RECORDS START

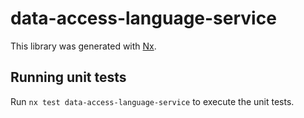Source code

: # data-access-language-service

This library was generated with [Nx](https://nx.dev).

## Running unit tests

Run `nx test data-access-language-service` to execute the unit tests.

RECORDS END

TASK INSTRUCTIONS
Show each line of the material above where "access" occurs.

ANSWER TO THE EXERCISE
: # data-access-language-service
Run `nx test data-access-language-service` to execute the unit tests.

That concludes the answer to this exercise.